__Prompt__: Everything in the listing below needs restating exactly, apart from the pictures.

++++ Supplied records

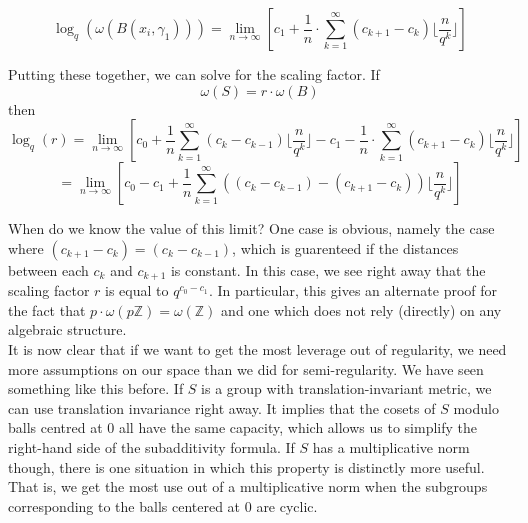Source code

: \[\log_q(\omega(B(x_i,\gamma_1))) = \lim_{n\to\infty} [c_1 + \frac{1}{n}\cdot \sum_{k=1}^{\infty} (c_{k+1} - c_{k}) \lfloor \frac{n}{q^{k}}\rfloor]\]

Putting these together, we can solve for the scaling factor.
If \[\omega(S) = r\cdot \omega(B)\] then
\[ \log_q(r) = \lim_{n\to\infty} [c_0 + \frac{1}{n} \sum_{k=1}^\infty (c_k - c_{k-1}) \lfloor \frac{n}{q^k} \rfloor -  c_1 - \frac{1}{n}\cdot \sum_{k=1}^{\infty} (c_{k+1} - c_{k}) \lfloor \frac{n}{q^{k}}\rfloor]\]
\[ = \lim_{n\to\infty} [c_0 -c_1 + \frac{1}{n} \sum_{k=1}^\infty ((c_k - c_{k-1}) - (c_{k+1} - c_{k})) \lfloor \frac{n}{q^k} \rfloor] \]

When do we know the value of this limit? One case is obvious, namely the case where $(c_{k+1} - c_{k}) = (c_{k} - c_{k-1})$, which is guarenteed if the distances between each $c_k$ and $c_{k+1}$ is constant. In this case, we see right away that the scaling factor $r$ is equal to $q^{c_0-c_1}$. In particular, this gives an alternate proof for the fact that $p \cdot \omega(p\mathbb{Z}) = \omega(\mathbb{Z})$ and one which does not rely (directly) on any algebraic structure. \\

It is now clear that if we want to get the most leverage out of regularity, we need more assumptions on our space than we did for semi-regularity. We have seen something like this before. If $S$ is a group with translation-invariant metric, we can use translation invariance right away. It implies that the cosets of $S$ modulo balls centred at $0$ all have the same capacity, which allows us to simplify the right-hand side of the subadditivity formula. If $S$ has a multiplicative norm though, there is one situation in which this property is distinctly more useful. That is, we get the most use out of a multiplicative norm when the subgroups corresponding to the balls centered at $0$ are cyclic.\\%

++++++++

__Result of this task__:
Source code

: \[\log_q(\omega(B(x_i,\gamma_1))) = \lim_{n\to\infty} [c_1 + \frac{1}{n}\cdot \sum_{k=1}^{\infty} (c_{k+1} - c_{k}) \lfloor \frac{n}{q^{k}}\rfloor]\]

Putting these together, we can solve for the scaling factor.
If \[\omega(S) = r\cdot \omega(B)\] then
\[ \log_q(r) = \lim_{n\to\infty} [c_0 + \frac{1}{n} \sum_{k=1}^\infty (c_k - c_{k-1}) \lfloor \frac{n}{q^k} \rfloor -  c_1 - \frac{1}{n}\cdot \sum_{k=1}^{\infty} (c_{k+1} - c_{k}) \lfloor \frac{n}{q^{k}}\rfloor]\]
\[ = \lim_{n\to\infty} [c_0 -c_1 + \frac{1}{n} \sum_{k=1}^\infty ((c_k - c_{k-1}) - (c_{k+1} - c_{k})) \lfloor \frac{n}{q^k} \rfloor] \]

When do we know the value of this limit? One case is obvious, namely the case where $(c_{k+1} - c_{k}) = (c_{k} - c_{k-1})$, which is guarenteed if the distances between each $c_k$ and $c_{k+1}$ is constant. In this case, we see right away that the scaling factor $r$ is equal to $q^{c_0-c_1}$. In particular, this gives an alternate proof for the fact that $p \cdot \omega(p\mathbb{Z}) = \omega(\mathbb{Z})$ and one which does not rely (directly) on any algebraic structure. \\

It is now clear that if we want to get the most leverage out of regularity, we need more assumptions on our space than we did for semi-regularity. We have seen something like this before. If $S$ is a group with translation-invariant metric, we can use translation invariance right away. It implies that the cosets of $S$ modulo balls centred at $0$ all have the same capacity, which allows us to simplify the right-hand side of the subadditivity formula. If $S$ has a multiplicative norm though, there is one situation in which this property is distinctly more useful. That is, we get the most use out of a multiplicative norm when the subgroups corresponding to the balls centered at $0$ are cyclic.\\%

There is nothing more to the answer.